AS LIVRARIAS DA VIDA

Na Biblioteca de Adamantina, ano passado. 


Nos últimos anos rodei por um circuito de bibliotecas públicas de São Paulo, do interior e do Paraná, em programas de aproximar escritores e comunidade (principalmente estudantes), estimular o hábito da leitura e desmitificar a literatura como algo aburrido e distante.

Espero que eu tenha cumprido minha parte.

Esse encontro com as bibliotecas não foi um “reencontro”, foi uma experiência nova, em cenários novos, onde passei algumas horas conversando com bibliotecárias nos bastidores, passeando por acervos muitas vezes constrangedores, vez ou outra surpreendentes, entendendo como funcionavam aqueles espaços.

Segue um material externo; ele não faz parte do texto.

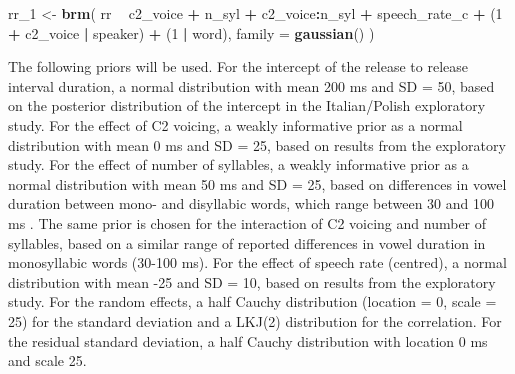 \documentclass[11pt,]{article}
\newenvironment{Shaded}{\begin{snugshade}}{\end{snugshade}}
\newcommand{\DataTypeTok}[1]{\textcolor[rgb]{0.13,0.29,0.53}{#1}}
\newcommand{\DecValTok}[1]{\textcolor[rgb]{0.00,0.00,0.81}{#1}}
\newcommand{\KeywordTok}[1]{\textcolor[rgb]{0.13,0.29,0.53}{\textbf{#1}}}
\newcommand{\NormalTok}[1]{#1}
\newcommand{\OperatorTok}[1]{\textcolor[rgb]{0.81,0.36,0.00}{\textbf{#1}}}
\newcommand{\StringTok}[1]{\textcolor[rgb]{0.31,0.60,0.02}{#1}}
\begin{document}
\begin{Shaded}
\begin{Highlighting}[]
\NormalTok{rr_}\DecValTok{1}\NormalTok{ <-}\StringTok{ }\KeywordTok{brm}\NormalTok{(}
\NormalTok{  rr }\OperatorTok{~}
\StringTok{    }\NormalTok{c2_voice }\OperatorTok{+}
\StringTok{    }\NormalTok{n_syl }\OperatorTok{+}
\StringTok{    }\NormalTok{c2_voice}\OperatorTok{:}\NormalTok{n_syl }\OperatorTok{+}
\StringTok{    }\NormalTok{speech_rate_c }\OperatorTok{+}
\StringTok{    }\NormalTok{(}\DecValTok{1} \OperatorTok{+}\StringTok{ }\NormalTok{c2_voice }\OperatorTok{|}\StringTok{ }\NormalTok{speaker) }\OperatorTok{+}
\StringTok{    }\NormalTok{(}\DecValTok{1} \OperatorTok{|}\StringTok{ }\NormalTok{word),}
  \DataTypeTok{family =} \KeywordTok{gaussian}\NormalTok{()}
\NormalTok{)}
\end{Highlighting}
\end{Shaded}

The following priors will be used. For the intercept of the release to
release interval duration, a normal distribution with mean 200 ms and SD
= 50, based on the posterior distribution of the intercept in the
Italian/Polish exploratory study. For the effect of C2 voicing, a weakly
informative prior as a normal distribution with mean 0 ms and SD = 25,
based on results from the exploratory study. For the effect of number of
syllables, a weakly informative prior as a normal distribution with mean
50 ms and SD = 25, based on differences in vowel duration between mono-
and disyllabic words, which range between 30 and 100 ms
\citep{sharf1962, klatt1973}. The same prior is chosen for the
interaction of C2 voicing and number of syllables, based on a similar
range of reported differences in vowel duration in monosyllabic words
(30-100 ms). For the effect of speech rate (centred), a normal
distribution with mean -25 and SD = 10, based on results from the
exploratory study. For the random effects, a half Cauchy distribution
(location = 0, scale = 25) for the standard deviation and a LKJ(2)
distribution for the correlation. For the residual standard deviation, a
half Cauchy distribution with location 0 ms and scale 25.
\end{document}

Nunca frequentei bibliotecas. Nascido e criado na capital, filho de pais leitores, os livros para mim sempre estiveram ao alcance, da livraria para a casa. Na infância, visitar livrarias era um programa rotineiro, para escolher livros – de contos dos irmãos Grimm a Ruth Rocha, Eva Funari e livros de ciências sobre animais (principalmente répteis, eu era um geek nesse sentido). São Paulo era bem melhor em livrarias – livrarias pequenas, de bairro, que faziam toda a diferença pelos livreiros.

As livrarias dividiam essa função com as bibliotecas - incentivar o hábito de leitura, para quem podia pagar - assim como eram um ponto de encontro de escritores e intelectuais. O ponto de encontro talvez se mantenha em menor medida, em algumas, como a Vila da Fradique ou em sebos para um público específico. (O Clepsidra, por exemplo, na Cesário Mota Júnior é imbatível em literatura gótica. Também me lembro com saudades dos longos papos que eu tinha com o Evandro Affonso Ferreira em seu Sebo Avalovara - em que ele só vendia literatura e mandava embora quem vinha pedir Dan Brown).

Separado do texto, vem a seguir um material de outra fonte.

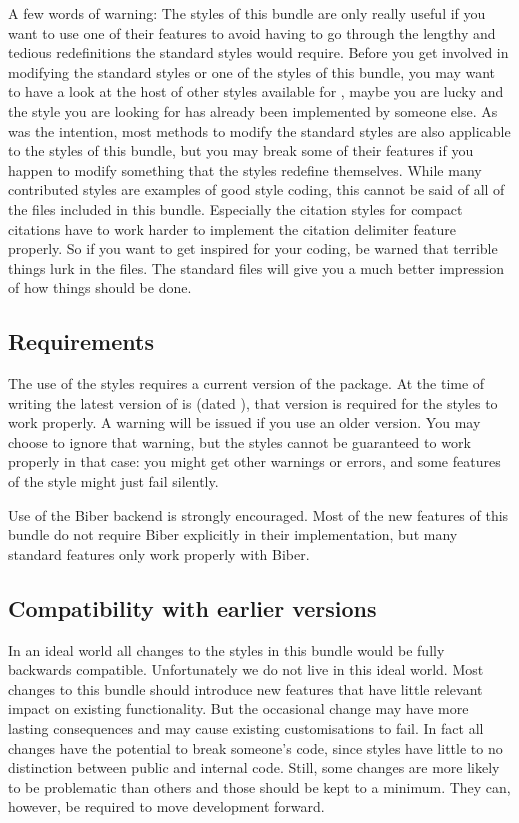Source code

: \documentclass[DIV=9]{scrartcl}
\makeatletter
\newcommand*{\biblatexversion}{\extblx@requiredbiblatexversion}
\newcommand*{\biblatexdate}{\extblx@requiredbiblatexdate}
\newcommand*{\biber}{Biber}
\makeatother
\begin{document}
A few words of warning:
The styles of this bundle are only really useful if you want to use one of their
features to avoid having to go through the lengthy and tedious redefinitions the
standard styles would require.
Before you get involved in modifying the standard styles or one of the styles
of this bundle, you may want to have a look at the host of other styles
available for ,
maybe you are lucky and the style you are looking for has already been
implemented by someone else.
As was the intention, most methods to modify the standard styles are also
applicable to the styles of this bundle, but you may break some of their
features if you happen to modify something that the  styles
redefine themselves.
While many contributed  styles are examples of good 
style coding, this cannot be said of all of the files included in this bundle.
Especially the citation styles for compact citations have to work harder
to implement the citation delimiter feature properly.
So if you want to get inspired for your  coding, be warned that
terrible things lurk in the  files.
The standard  files will give you a much better impression of how
things should be done.


\subsection{Requirements}\label{sec:req}
The use of the styles requires a current version of the  package.
At the time of writing the latest version of  is
\biblatexversion{} (dated \biblatexdate),
that version is required for the styles to work properly.
A warning will be issued if you use an older version.
You may choose to ignore that warning, but the styles cannot be guaranteed to
work properly in that case:
you might get other warnings or errors, and some features of the style might
just fail silently.

Use of the \biber{} backend is strongly encouraged.
Most of the new features of this bundle do not require \biber{} explicitly in
their implementation, but many  standard features only work
properly with \biber{}.

\subsection{Compatibility with earlier versions}\label{sec:backw}
In an ideal world all changes to the styles in this bundle would be fully
backwards compatible. Unfortunately we do not live in this ideal world.
Most changes to this bundle should introduce new features that have little
relevant impact on existing functionality. But the occasional change
may have more lasting consequences and may cause existing customisations to
fail.
In fact all changes have the potential to break someone's code, since
 styles have little to no distinction between public and internal
code.
Still, some changes are more likely to be problematic than others and those
should be kept to a minimum. They can, however, be required to move development
forward.
\end{document}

O ótimo papo que tive ano passado, com o amigo de longa data, Cid Vale, no Sebo Clepsidra. 

Minha mãe trabalhou muito tempo em livraria. Desde a Argumento (que era de meu tio-avô, Fernando Gasparian, também editor da Paz e Terra), passando pela Vila e a “lendária” Antes do Baile Verde, na Gabriel Monteiro da Silva. Ela ocupou cargos diversos de vendedora, compradora, gerente, mas nunca foi dona. Semana passada me falava como esse era um grande sonho não-realizado:

“Sempre sonho com a possibilidade de a gente pegar um nicho de pessoas que gostam mesmo de ler, que odeiam as grandes redes, que não se sentem bem com a falta de livreiros. Uma coisa pequena, sem livros de arte, só literatura e infantil. Talvez cozinha, porque hoje cozinha vende. Menor que a Blooks. Eu acredito que as livrarias grandes estão quebrando porque todo mundo se perde lá dentro, não existem livreiros, e livro muitas vezes inibe. Além de não ser barato. "

Eu mesmo já trabalhei em livraria. Aos dezenove anos fui vendedor por um curto período na Vila (da Fradique), depois o dono me convidou para trabalhar no projeto e lançamento da primeira livraria gay do Brasil – a Livraria do Meio, na Oscar Freire, que durou pouco tempo e se transformou na Futuro Infinito.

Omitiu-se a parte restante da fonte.